Section 7. Issuance of New
Warrants. As partial consideration hereunder, the Purchaser shall
be issued on the date hereof a warrant of the Company, in the form attached
hereto as Exhibit A
(the “New
Warrant”), to purchase up to 3,000,000 Common Shares at an exercise price
of US$2.00 per share on or before December 31, 2015. The Company and
the Purchaser will execute and deliver on the date hereof a registration rights
agreement, substantially in the form attached hereto as Exhibit B, and such
registration rights agreement shall supersede the Existing Registration Rights
Agreement.
Section 8. Termination of Existing
Registration Rights Agreement. From and after the Effective Date,
the Existing Registration Rights Agreement shall be terminated.
Section 9. Effectiveness.
This Agreement shall become effective and be deemed effective as of the date
hereof upon execution of counterparts of this Agreement by each of the Company,
the Issuer and the Purchaser (the “Effective
Date”).
Section 10. Representations and
Warranties of the Company.
(a) Each
of the Company and the Issuer hereby makes the following representations and
warranties to the Purchaser:
(i) Authorization;
Enforcement. Each of the Company and the Issuer has the requisite
corporate power and authority to enter into and to consummate the transactions
contemplated by this Agreement and otherwise to carry out its obligations
hereunder.
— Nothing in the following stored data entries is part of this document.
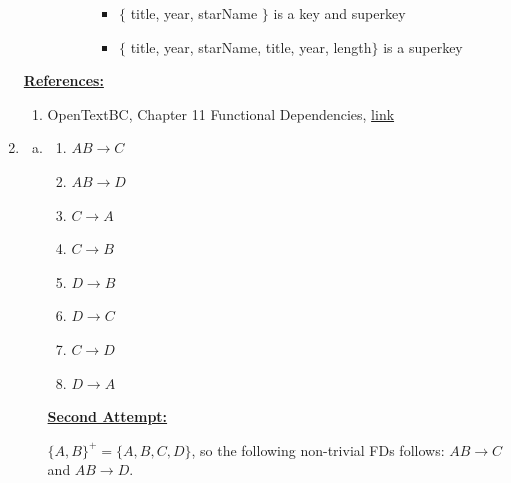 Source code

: \documentclass[12pt]{article}
\begin{document}
\begin{enumerate}[1.]
\begin{itemize}
\begin{itemize}
\begin{itemize}
                \begin{itemize}
                    \item $\{$ title, year, starName $\}$ is a key and superkey
                    \item $\{$ title, year, starName, title, year, length$\}$ is a superkey
                \end{itemize}
            \end{itemize}
        \end{itemize}
    \end{itemize}

    \bigskip

    \underline{\textbf{References:}}

    \bigskip

    \begin{enumerate}[1)]
        \item OpenTextBC, Chapter 11 Functional Dependencies, \href{https://opentextbc.ca/dbdesign01/chapter/chapter-11-functional-dependencies/#:~:text=A%20functional%20dependency%20(FD)%20is,determines%20the%20value%20of%20Y.}{link}
    \end{enumerate}

    \item

    \begin{enumerate}[a)]

        \item

        \begin{enumerate}[1.]
            \item $AB \to C$
            \item $AB \to D$
            \item $C \to A$
            \item $C \to B$
            \item $D \to B$
            \item $D \to C$
            \item $C \to D$
            \item $D \to A$
        \end{enumerate}

        \bigskip

        \begin{mdframed}
            \underline{\textbf{Second Attempt:}}

        $\{A,B\}^+ = \{A,B,C,D\}$, so the following non-trivial FDs follows:
        $AB \to C$ and $AB \to D$.


\end{mdframed}
\end{enumerate}
\end{enumerate}
\end{document}
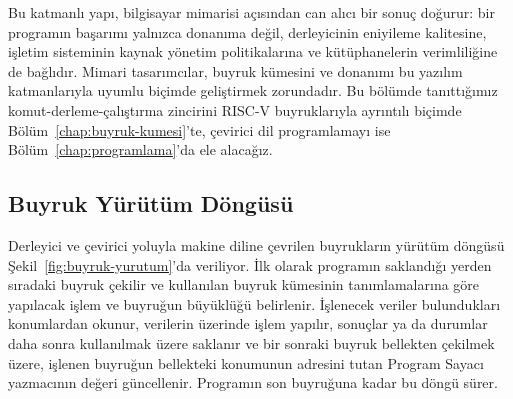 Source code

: Bu katmanlı yapı, bilgisayar mimarisi açısından can alıcı bir sonuç doğurur: bir programın başarımı yalnızca donanıma değil, derleyicinin eniyileme kalitesine, işletim sisteminin kaynak yönetim politikalarına ve kütüphanelerin verimliliğine de bağlıdır. Mimari tasarımcılar, buyruk kümesini ve donanımı bu yazılım katmanlarıyla uyumlu biçimde geliştirmek zorundadır. Bu bölümde tanıttığımız komut-derleme-çalıştırma zincirini RISC-V buyruklarıyla ayrıntılı biçimde Bölüm~\ref{chap:buyruk-kumesi}'te, çevirici dil programlamayı ise Bölüm~\ref{chap:programlama}'da ele alacağız.

\subsection{Buyruk Yürütüm Döngüsü}
\label{subsec:buyruk-yurutum-dongusu}

Derleyici ve çevirici yoluyla makine diline çevrilen buyrukların yürütüm döngüsü Şekil~\ref{fig:buyruk-yurutum}'da veriliyor. İlk olarak programın saklandığı yerden sıradaki buyruk çekilir ve kullanılan buyruk kümesinin tanımlamalarına göre yapılacak işlem ve buyruğun büyüklüğü belirlenir. İşlenecek veriler bulundukları konumlardan okunur, verilerin üzerinde işlem yapılır, sonuçlar ya da durumlar daha sonra kullanılmak üzere saklanır ve bir sonraki buyruk bellekten çekilmek üzere, işlenen buyruğun bellekteki konumunun adresini tutan Program Sayacı yazmacının değeri güncellenir. Programın son buyruğuna kadar bu döngü sürer.

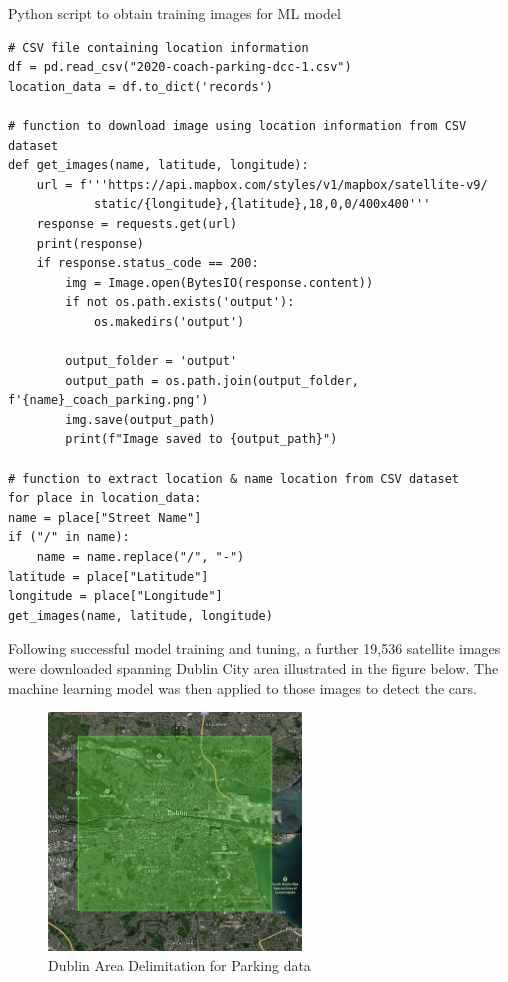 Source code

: \begin{listing}[htbp]
    \centering
    \caption{Python script to obtain training images for ML model}
    \begin{verbatim}
# CSV file containing location information
df = pd.read_csv("2020-coach-parking-dcc-1.csv")
location_data = df.to_dict('records')

# function to download image using location information from CSV dataset
def get_images(name, latitude, longitude):
    url = f'''https://api.mapbox.com/styles/v1/mapbox/satellite-v9/
            static/{longitude},{latitude},18,0,0/400x400'''
    response = requests.get(url)
    print(response)
    if response.status_code == 200:
        img = Image.open(BytesIO(response.content))
        if not os.path.exists('output'):
            os.makedirs('output')

        output_folder = 'output'
        output_path = os.path.join(output_folder, f'{name}_coach_parking.png')
        img.save(output_path)
        print(f"Image saved to {output_path}")

# function to extract location & name location from CSV dataset
for place in location_data:
name = place["Street Name"]
if ("/" in name):
    name = name.replace("/", "-")
latitude = place["Latitude"]
longitude = place["Longitude"]
get_images(name, latitude, longitude)
    \end{verbatim}
\end{listing}
Following successful model training and tuning, a further 19,536 satellite
images were downloaded spanning Dublin City area illustrated in the figure
below. The machine learning model was then applied to those images to detect the
cars.
\begin{figure}[htbp]
    \centering
    \includegraphics[width=0.6\textwidth]{images/dublin-img-area.jpg}
    \caption{Dublin Area Delimitation for Parking data}
\end{figure}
The execution and delivery of this Agreement by the Company and the
Issuer and the consummation by the Company and the Issuer of the transactions
contemplated hereby have been duly authorized by all necessary action on the
part of the Company and the Issuer and no further action is required by the
Company and the Issuer, their boards of directors or their shareholders in
connection herewith. This Agreement has been duly executed by the Company and
the Issuer and, when delivered in accordance with the terms hereof, will
constitute the valid and binding obligation of the Company and the Issuer
enforceable against the Company and the Issuer in accordance with its terms
except (i) as limited by general equitable principles and applicable bankruptcy,
insolvency, reorganization, moratorium and other laws of general application
affecting enforcement of creditors’ rights generally, (ii) as limited by laws
relating to the availability of specific performance, injunctive relief or other
equitable remedies, and (iii) insofar as indemnification and contribution
provisions may be limited by applicable law.
(b) The
Purchaser hereby makes the following representations and warranties to the
Company and the Issuer:
(i) Authorization;
Enforcement. The Purchaser has the requisite corporate power and
authority to enter into and to consummate the transactions contemplated by this
Agreement and otherwise to carry out its obligations hereunder. The execution
and delivery of this Agreement by the Purchaser and the consummation by the
Purchaser of the transactions contemplated hereby have been duly authorized by
all necessary action on the part of the Purchaser and no further action is
required by the Purchaser, its board of directors or its shareholders in
connection herewith. This Agreement has been duly executed by the Purchaser and,
when delivered in accordance with the terms hereof, will constitute the valid
and binding obligation of the Purchaser enforceable against the Purchaser in
accordance with its terms except (i) as limited by general equitable principles
and applicable bankruptcy, insolvency, reorganization, moratorium and other laws
of general application affecting enforcement of creditors’ rights generally,
(ii) as limited by laws relating to the availability of specific performance,
injunctive relief or other equitable remedies and (iii) insofar as
indemnification and contribution provisions may be limited by applicable
law.
Section 11. Effect on
Agreements. The foregoing amendments and agreements are given
solely in respect of the transactions described herein. Except as expressly set
forth herein, all of the terms and conditions of the Agreements (as defined the
Purchase Agreement) shall continue in full force and effect after the execution
of this Agreement, and shall not be in any way changed, modified or superseded
by the terms set forth herein.
Section 12. Filing of Form
6-K. The Company shall promptly upon receipt of a fully executed
copy of this Agreement, file a Report of Foreign Private Issuer on Form 6-K
disclosing all material aspects of the transactions contemplated
hereby.
Section 13. Subscription
Agreement. The parties acknowledge that simultaneously with the
execution of this Agreement, they will each execute and deliver a Subscription
Agreement pursuant to which, among other things, the Purchaser will purchase
from the Company, and the Company will issue and sell to the Purchaser, an
aggregate of 15,000,000 Common Shares, for a purchase price of $2.00 per share,
in three separate closings.
Section 14. Amendments and
Waivers. The provisions of this Agreement, including the provisions
of this sentence, may not be amended, modified or supplemented, and waivers or
consents to departures from the provisions hereof may not be given, unless the
same shall be in writing and signed by the Company, the Issuer and the
Purchaser.
Section 15. Notices. Any
and all notices or other communications or deliveries required or permitted to
be provided hereunder shall be delivered as set forth in the applicable
Agreement (as defined in the Purchase Agreement).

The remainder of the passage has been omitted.